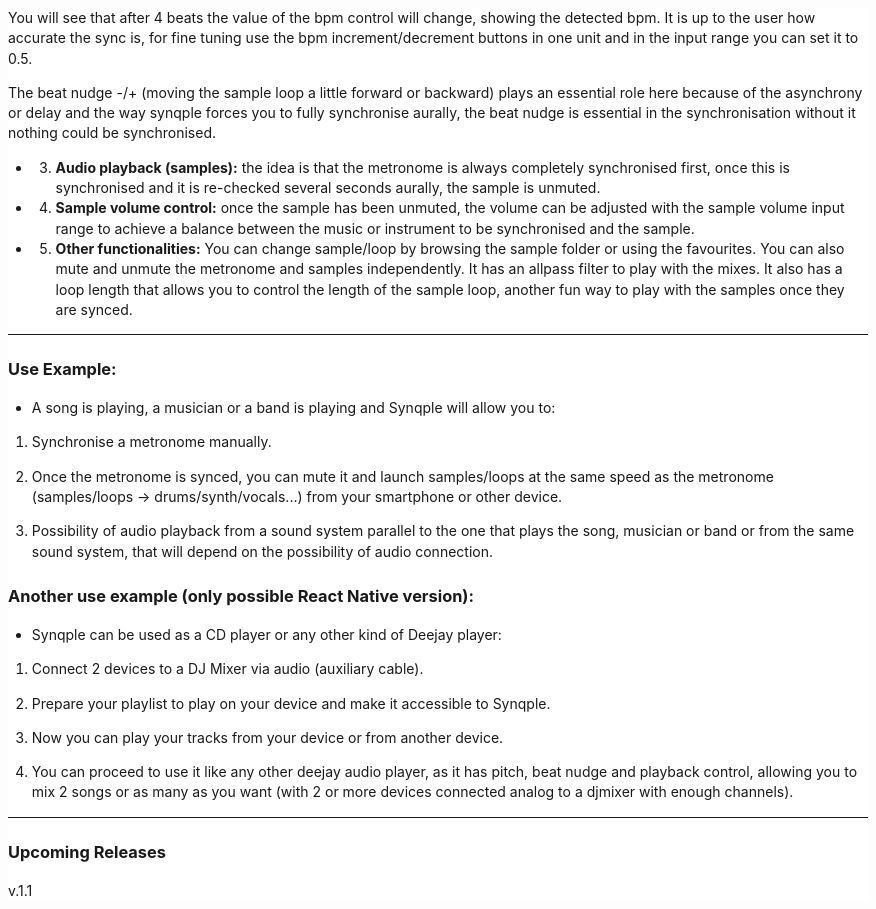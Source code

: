 You will see that after 4 beats the value of the bpm control will change, showing the detected bpm. It is up to the user how accurate the sync is, for fine tuning use the bpm increment/decrement buttons in one unit and in the input range you can set it to 0.5. 

The beat nudge -/+ (moving the sample loop a little forward or backward) plays an essential role here because of the asynchrony or delay and the way synqple forces you to fully synchronise aurally, the beat nudge is essential in the synchronisation without it nothing could be synchronised.

- 3. **Audio playback (samples):** the idea is that the metronome is always completely synchronised first, once this is synchronised and it is re-checked several seconds aurally, the sample is unmuted.

- 4. **Sample volume control:** once the sample has been unmuted, the volume can be adjusted with the sample volume input range to achieve a balance between the music or instrument to be synchronised and the sample.

- 5. **Other functionalities:** You can change sample/loop by browsing the sample folder or using the favourites. You can also mute and unmute the metronome and samples independently. It has an allpass filter to play with the mixes. It also has a loop length that allows you to control the length of the sample loop, another fun way to play with the samples once they are synced.


-------------------


### Use Example:

- A song is playing, a musician or a band is playing and Synqple will allow you to:  

1. Synchronise a metronome manually.

2. Once the metronome is synced, you can mute it and launch samples/loops at the same speed as the metronome (samples/loops -> drums/synth/vocals...) from your smartphone or other device. 

3. Possibility of audio playback from a sound system parallel to the one that plays the song, musician or band or from the same sound system, that will depend on the possibility of audio connection.

### Another use  example (only possible React Native version): 

- Synqple can be used as a CD player or any other kind of Deejay player: 

1. Connect 2 devices to a DJ Mixer via audio (auxiliary cable).

2. Prepare your playlist to play on your device and make it accessible to Synqple.

3. Now you can play your tracks from your device or from another device.

4. You can proceed to use it like any other deejay audio player, as it has pitch, beat nudge and playback control, allowing you to mix 2 songs or as many as you want (with 2 or more devices connected analog to a djmixer with enough channels).


------------------------

### Upcoming Releases

v.1.1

### Task brief
Restate the data word for word and exclude every picture.

### Your response
Source code

: You will see that after 4 beats the value of the bpm control will change, showing the detected bpm. It is up to the user how accurate the sync is, for fine tuning use the bpm increment/decrement buttons in one unit and in the input range you can set it to 0.5. 

The beat nudge -/+ (moving the sample loop a little forward or backward) plays an essential role here because of the asynchrony or delay and the way synqple forces you to fully synchronise aurally, the beat nudge is essential in the synchronisation without it nothing could be synchronised.

- 3. **Audio playback (samples):** the idea is that the metronome is always completely synchronised first, once this is synchronised and it is re-checked several seconds aurally, the sample is unmuted.

- 4. **Sample volume control:** once the sample has been unmuted, the volume can be adjusted with the sample volume input range to achieve a balance between the music or instrument to be synchronised and the sample.

- 5. **Other functionalities:** You can change sample/loop by browsing the sample folder or using the favourites. You can also mute and unmute the metronome and samples independently. It has an allpass filter to play with the mixes. It also has a loop length that allows you to control the length of the sample loop, another fun way to play with the samples once they are synced.


-------------------


### Use Example:

- A song is playing, a musician or a band is playing and Synqple will allow you to:  

1. Synchronise a metronome manually.

2. Once the metronome is synced, you can mute it and launch samples/loops at the same speed as the metronome (samples/loops -> drums/synth/vocals...) from your smartphone or other device. 

3. Possibility of audio playback from a sound system parallel to the one that plays the song, musician or band or from the same sound system, that will depend on the possibility of audio connection.

### Another use  example (only possible React Native version): 

- Synqple can be used as a CD player or any other kind of Deejay player: 

1. Connect 2 devices to a DJ Mixer via audio (auxiliary cable).

2. Prepare your playlist to play on your device and make it accessible to Synqple.

3. Now you can play your tracks from your device or from another device.

4. You can proceed to use it like any other deejay audio player, as it has pitch, beat nudge and playback control, allowing you to mix 2 songs or as many as you want (with 2 or more devices connected analog to a djmixer with enough channels).


------------------------

### Upcoming Releases

v.1.1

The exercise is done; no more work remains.